Top of Data for review

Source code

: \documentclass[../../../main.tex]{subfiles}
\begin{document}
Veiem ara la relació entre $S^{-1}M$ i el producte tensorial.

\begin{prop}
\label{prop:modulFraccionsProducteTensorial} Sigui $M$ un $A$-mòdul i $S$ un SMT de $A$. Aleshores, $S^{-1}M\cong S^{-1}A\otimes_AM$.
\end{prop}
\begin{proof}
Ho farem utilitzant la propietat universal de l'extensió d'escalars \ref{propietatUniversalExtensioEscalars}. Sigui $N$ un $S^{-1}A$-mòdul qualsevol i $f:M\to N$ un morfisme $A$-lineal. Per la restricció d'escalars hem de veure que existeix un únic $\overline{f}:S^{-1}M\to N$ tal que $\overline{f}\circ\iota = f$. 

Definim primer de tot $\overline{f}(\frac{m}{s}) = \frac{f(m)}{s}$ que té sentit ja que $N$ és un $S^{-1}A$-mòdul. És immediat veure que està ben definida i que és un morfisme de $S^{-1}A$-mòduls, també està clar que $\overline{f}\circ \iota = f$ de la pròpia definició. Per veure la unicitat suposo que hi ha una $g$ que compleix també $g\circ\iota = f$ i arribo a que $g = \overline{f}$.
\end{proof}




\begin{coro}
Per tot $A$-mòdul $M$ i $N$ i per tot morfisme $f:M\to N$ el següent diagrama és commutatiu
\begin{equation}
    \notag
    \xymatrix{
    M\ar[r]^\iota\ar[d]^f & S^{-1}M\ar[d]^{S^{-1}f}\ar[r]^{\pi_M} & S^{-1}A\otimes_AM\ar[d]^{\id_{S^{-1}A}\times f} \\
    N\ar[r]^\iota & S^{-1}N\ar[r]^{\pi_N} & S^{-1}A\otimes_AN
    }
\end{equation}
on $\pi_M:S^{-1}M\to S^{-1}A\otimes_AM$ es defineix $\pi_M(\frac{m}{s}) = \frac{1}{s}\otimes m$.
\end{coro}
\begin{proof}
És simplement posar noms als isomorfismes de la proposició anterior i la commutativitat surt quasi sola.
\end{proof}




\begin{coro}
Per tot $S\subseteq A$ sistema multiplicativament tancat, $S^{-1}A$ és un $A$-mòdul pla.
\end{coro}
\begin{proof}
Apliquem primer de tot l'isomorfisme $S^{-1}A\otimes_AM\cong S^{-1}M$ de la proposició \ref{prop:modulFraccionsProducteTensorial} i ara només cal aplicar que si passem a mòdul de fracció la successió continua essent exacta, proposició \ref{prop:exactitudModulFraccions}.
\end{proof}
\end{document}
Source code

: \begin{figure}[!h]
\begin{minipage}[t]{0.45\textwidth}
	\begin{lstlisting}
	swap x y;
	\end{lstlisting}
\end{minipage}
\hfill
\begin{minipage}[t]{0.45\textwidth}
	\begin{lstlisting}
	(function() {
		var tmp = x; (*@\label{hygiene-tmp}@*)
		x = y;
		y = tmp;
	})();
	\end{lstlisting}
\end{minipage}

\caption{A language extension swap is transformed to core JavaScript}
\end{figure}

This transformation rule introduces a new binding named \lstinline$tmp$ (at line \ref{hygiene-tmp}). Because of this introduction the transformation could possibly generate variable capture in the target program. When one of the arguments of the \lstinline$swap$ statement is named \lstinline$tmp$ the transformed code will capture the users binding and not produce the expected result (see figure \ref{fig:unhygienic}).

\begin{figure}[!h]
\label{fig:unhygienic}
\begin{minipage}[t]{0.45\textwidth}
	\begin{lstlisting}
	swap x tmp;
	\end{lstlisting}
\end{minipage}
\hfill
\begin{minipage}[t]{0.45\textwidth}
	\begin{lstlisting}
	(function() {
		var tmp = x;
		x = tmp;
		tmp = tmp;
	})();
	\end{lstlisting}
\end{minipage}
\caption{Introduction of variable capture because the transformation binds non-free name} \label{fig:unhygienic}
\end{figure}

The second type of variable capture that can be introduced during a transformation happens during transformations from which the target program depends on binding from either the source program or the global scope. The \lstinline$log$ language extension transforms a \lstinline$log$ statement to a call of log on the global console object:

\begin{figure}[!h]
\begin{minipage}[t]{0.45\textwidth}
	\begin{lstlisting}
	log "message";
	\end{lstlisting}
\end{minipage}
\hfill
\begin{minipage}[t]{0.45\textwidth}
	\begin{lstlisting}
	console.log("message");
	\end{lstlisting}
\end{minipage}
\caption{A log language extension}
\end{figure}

Bottom of Data for review

:: Work instructions ::
"proposició" is the string to look for; please copy every line of the records above where it appears.

:: Final answer ::
És simplement posar noms als isomorfismes de la proposició anterior i la commutativitat surt quasi sola.
Apliquem primer de tot l'isomorfisme $S^{-1}A\otimes_AM\cong S^{-1}M$ de la proposició \ref{prop:modulFraccionsProducteTensorial} i ara només cal aplicar que si passem a mòdul de fracció la successió continua essent exacta, proposició \ref{prop:exactitudModulFraccions}.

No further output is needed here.